Annuities are financial instruments that are kept and grown in the custody of a financial institution. The concept is very much parallel to that of insurance, here however, there is no coverage as such.
Any person can purchase an annuity or rather start up an annuity fund with a financial institute such as a bank or even a certain company (which is legally authorized to grow an annuity). The annuitant goes on depositing a certain sum every year with the institute, till it reaches maturity that is also known as annuitization method.
Upon this maturity, the annuitant is paid an installment or payment every year, or on some cases after a gap of some years. It must be noted that the annuitization method and investing period may overlap in some cases.
There are a considerable number of terms and conditions that are often included in this mechanism, such as in a variable annuity the return rate varies as per the prevalent market conditions or a fixed annuity gives a uniform rate of return.
In certain cases, there are some variable annuity guarantees which are certain conditions, where in the rate of return or the settlement schedule is affected as a result of some incident.
Annuities as Good Investments
From a financial point of view, annuities as an investment is a great option, due to its good rate of return that is spread over a few decades. It is a great investment option, especially if you are planning upon retiring in a couple of decades.
Upon retiring, you will have handsome income for a few decades, through the returns on investments of annuities. Now, when we call annuity a good investment, we mean that it gives a good income over a certain period of time, which is usually a few decades.
From the Wise Old Investment Genie
Annuities are good programs if you take them up as soon as you join your first job. Why? The returns are planned and spaced over your entire adult life. For example, the first return will pay for your wedding. The second installment will get a good house, the third installment will be for your kid while the third one will be for next kid.
It's a good idea and it will encourage good saving habits. The best thing that you can do is, take a fixed annuity or the one which is semi variable. In addition to that, you can also get a good guarantee on the annuity.
The second probability is that you can take up the annuity at say about 35 years of age, for your retirement planning and future medical expenditure. Make it a point to keep the annuity a fixed one, don't risk variables.
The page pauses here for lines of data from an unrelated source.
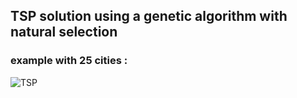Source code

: ## TSP solution using a genetic algorithm with natural selection
### example with 25 cities : 

![TSP](https://drive.google.com/uc?id=118PPSVsQH3voNogDtbJHFOlwjrQQUeAX)
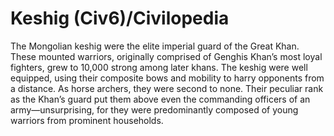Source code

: # Keshig (Civ6)/Civilopedia

The Mongolian keshig were the elite imperial guard of the Great Khan. These mounted warriors, originally comprised of Genghis Khan’s most loyal fighters, grew to 10,000 strong among later khans. The keshig were well equipped, using their composite bows and mobility to harry opponents from a distance. As horse archers, they were second to none. Their peculiar rank as the Khan’s guard put them above even the commanding officers of an army—unsurprising, for they were predominantly composed of young warriors from prominent households.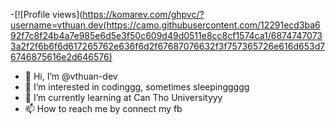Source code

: -[![Profile views](https://komarev.com/ghpvc/?username=vthuan.dev(https://camo.githubusercontent.com/12291ecd3ba692f7c8f24b4a7e985e6d5e3f50c609d49d0511e8cc8cf1574ca1/68747470733a2f2f6b6f6d617265762e636f6d2f67687076632f3f757365726e616d653d76746875616e2d646576)
- 👋 Hi, I’m @vthuan-dev
- 👀 I’m interested in codinggg, sometimes sleepinggggg
- 🌱 I’m currently learning at Can Tho Universityyy
- 📫 How to reach me by connect my fb 



<!---
vthuan-dev/vthuan-dev is a ✨ special ✨ repository because its `README.md` (this file) appears on your GitHub profile.
You can click the Preview link to take a look at your changes.
--->
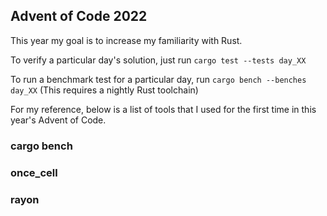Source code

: ## Advent of Code 2022

This year my goal is to increase my familiarity with Rust.

To verify a particular day's solution, just run `cargo test --tests day_XX`

To run a benchmark test for a particular day, run `cargo bench --benches day_XX` (This requires a nightly Rust toolchain)

For my reference, below is a list of tools that I used for the first time in this year's Advent of Code.

### cargo bench
### once_cell
### rayon



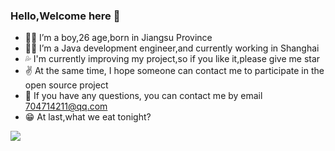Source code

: ### Hello,Welcome here 👋

- 🙍‍♂️ I’m a boy,26 age,born in Jiangsu Province
- 👨‍💼 I’m a Java development engineer,and currently working in Shanghai
- 💦 I'm currently improving my project,so if you like it,please give me star
- ✌ At the same time, I hope someone can contact me to participate in the open source project
- 💬 If you have any questions, you can contact me by email 704714211@qq.com
- 😁 At last,what we eat tonight?

![](https://github-readme-stats.vercel.app/api?username=KevinClair)
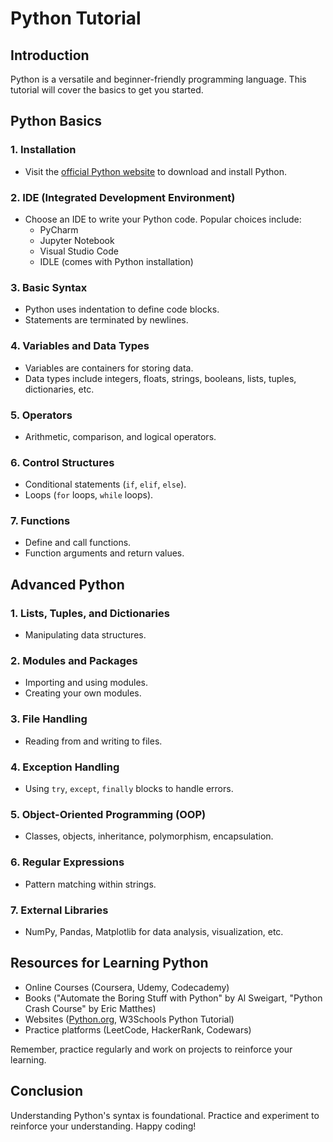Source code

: # Python Tutorial

## Introduction
Python is a versatile and beginner-friendly programming language. This tutorial will cover the basics to get you started.

## Python Basics

### 1. Installation
- Visit the [official Python website](https://www.python.org/) to download and install Python.

### 2. IDE (Integrated Development Environment)
- Choose an IDE to write your Python code. Popular choices include:
  - PyCharm
  - Jupyter Notebook
  - Visual Studio Code
  - IDLE (comes with Python installation)

### 3. Basic Syntax
- Python uses indentation to define code blocks.
- Statements are terminated by newlines.

### 4. Variables and Data Types
- Variables are containers for storing data.
- Data types include integers, floats, strings, booleans, lists, tuples, dictionaries, etc.

### 5. Operators
- Arithmetic, comparison, and logical operators.

### 6. Control Structures
- Conditional statements (`if`, `elif`, `else`).
- Loops (`for` loops, `while` loops).

### 7. Functions
- Define and call functions.
- Function arguments and return values.

## Advanced Python

### 1. Lists, Tuples, and Dictionaries
- Manipulating data structures.

### 2. Modules and Packages
- Importing and using modules.
- Creating your own modules.

### 3. File Handling
- Reading from and writing to files.

### 4. Exception Handling
- Using `try`, `except`, `finally` blocks to handle errors.

### 5. Object-Oriented Programming (OOP)
- Classes, objects, inheritance, polymorphism, encapsulation.

### 6. Regular Expressions
- Pattern matching within strings.

### 7. External Libraries
- NumPy, Pandas, Matplotlib for data analysis, visualization, etc.

## Resources for Learning Python

- Online Courses (Coursera, Udemy, Codecademy)
- Books ("Automate the Boring Stuff with Python" by Al Sweigart, "Python Crash Course" by Eric Matthes)
- Websites ([Python.org](https://www.python.org/), W3Schools Python Tutorial)
- Practice platforms (LeetCode, HackerRank, Codewars)

Remember, practice regularly and work on projects to reinforce your learning.

## Conclusion

Understanding Python's syntax is foundational. Practice and experiment to reinforce your understanding. Happy coding!

<div align="right" style="position: absolute; bottom: 10px; right: 10px;">
   <a href="https://github.com/ravi26067/DSA_Python/blob/master/Python/tutorial/basic_syntax.md" style="color: transparent; text-decoration: none;">Next</a>
</div>
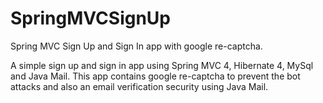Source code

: # SpringMVCSignUp
Spring MVC Sign Up and Sign In app with google re-captcha.

A simple sign up and sign in app using Spring MVC 4, Hibernate 4, MySql and Java Mail. This app contains google re-captcha to prevent the bot attacks and also an email verification security using Java Mail.
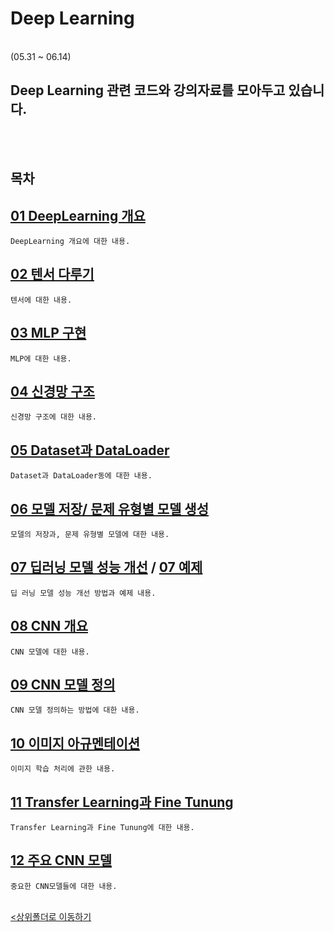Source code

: # Deep Learning
</br>
 (05.31 ~ 06.14)

 Deep Learning 관련 코드와 강의자료를 모아두고 있습니다.
-

</br></br>

## 목차

[01 DeepLearning 개요](./01_%EB%94%A5%EB%9F%AC%EB%8B%9D%20%EA%B0%9C%EC%9A%94.ipynb)
-
    DeepLearning 개요에 대한 내용.
    
[02 텐서 다루기](./02.%20tensor%20%EB%8B%A4%EB%A3%A8%EA%B8%B0.ipynb)
-
    텐서에 대한 내용.

[03 MLP 구현](./03_%EC%B2%AB%EB%B2%88%EC%A7%B8%20%EB%94%A5%EB%9F%AC%EB%8B%9D-MLP%20%EA%B5%AC%ED%98%84.ipynb)
-
    MLP에 대한 내용.

[04 신경망 구조](./04_%EC%8B%A0%EA%B2%BD%EB%A7%9D%20%EA%B5%AC%EC%A1%B0.ipynb)
-
    신경망 구조에 대한 내용.

[05 Dataset과 DataLoader](./05_Dataset%EA%B3%BC%20DataLoader.ipynb)
-
    Dataset과 DataLoader동에 대한 내용.

[06 모델 저장/ 문제 유형별 모델 생성](./06_%EB%AA%A8%EB%8D%B8%EC%A0%80%EC%9E%A5_%EB%AC%B8%EC%A0%9C%20%EC%9C%A0%ED%98%95%EB%B3%84%20%EB%AA%A8%EB%8D%B8%20%EC%83%9D%EC%84%B1.ipynb)
-
    모델의 저장과, 문제 유형별 모델에 대한 내용.

[07 딥러닝 모델 성능 개선](./06_%EB%AA%A8%EB%8D%B8%EC%A0%80%EC%9E%A5_%EB%AC%B8%EC%A0%9C%20%EC%9C%A0%ED%98%95%EB%B3%84%20%EB%AA%A8%EB%8D%B8%20%EC%83%9D%EC%84%B1.ipynb) / [07 예제](./07_%EB%94%A5%EB%9F%AC%EB%8B%9D%EB%AA%A8%EB%8D%B8_%EC%84%B1%EB%8A%A5%EA%B0%9C%EC%84%A0_%EC%98%88%EC%A0%9C.ipynb)
-
    딥 러닝 모델 성능 개선 방법과 예제 내용.

[08 CNN 개요](./08_CNN_%EA%B0%9C%EC%9A%94_%EC%99%84.ipynb)
-
    CNN 모델에 대한 내용.

[09 CNN 모델 정의](./09_CNN_Model%20%EC%A0%95%EC%9D%98.ipynb)
-
    CNN 모델 정의하는 방법에 대한 내용.

[10 이미지 아규멘테이션](./10_Image%20Augmentation.ipynb)
-
    이미지 학습 처리에 관한 내용.

[11 Transfer Learning과 Fine Tunung](./11_Transfer%20Learning%EA%B3%BC%20Fine%20tuning.ipynb)
-
    Transfer Learning과 Fine Tunung에 대한 내용.

[12 주요 CNN 모델](./12_%EC%A3%BC%EC%9A%94%20CNN%20%EB%AA%A8%EB%8D%B8.ipynb)
-
    중요한 CNN모델들에 대한 내용.



<br>[<상위폴더로 이동하기](https://github.com/parking-place/PlayData_Python_AI_learning/tree/main/02.learning)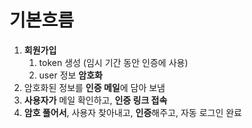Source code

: # 기본흐름
1. **회원가입**
    1. token 생성 (임시 기간 동안 인증에 사용)
    2. user 정보 **암호화**
2. 암호화된 정보를 **인증 메일**에 담아 보냄
3. **사용자가** 메일 확인하고, **인증 링크 접속**
4. **암호 풀어서**, 사용자 찾아내고, **인증**해주고, 자동 로그인 완료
Premium or contribution payment can be made as per your choice and further contributions can also be specified by you, for example you can have an annuity that would specialize in crude oil and refinery reinvestment or one simply based upon real estates. Thus, the frank answer is that an annuity can be a very good investment, but personal opinions do matter.
Just be sure to note that this investment is a long term investment and will span over some decades, well at least one, plus there are certain pros and cons. Make sure that you calculate the rate on investment before signing up for the annuity.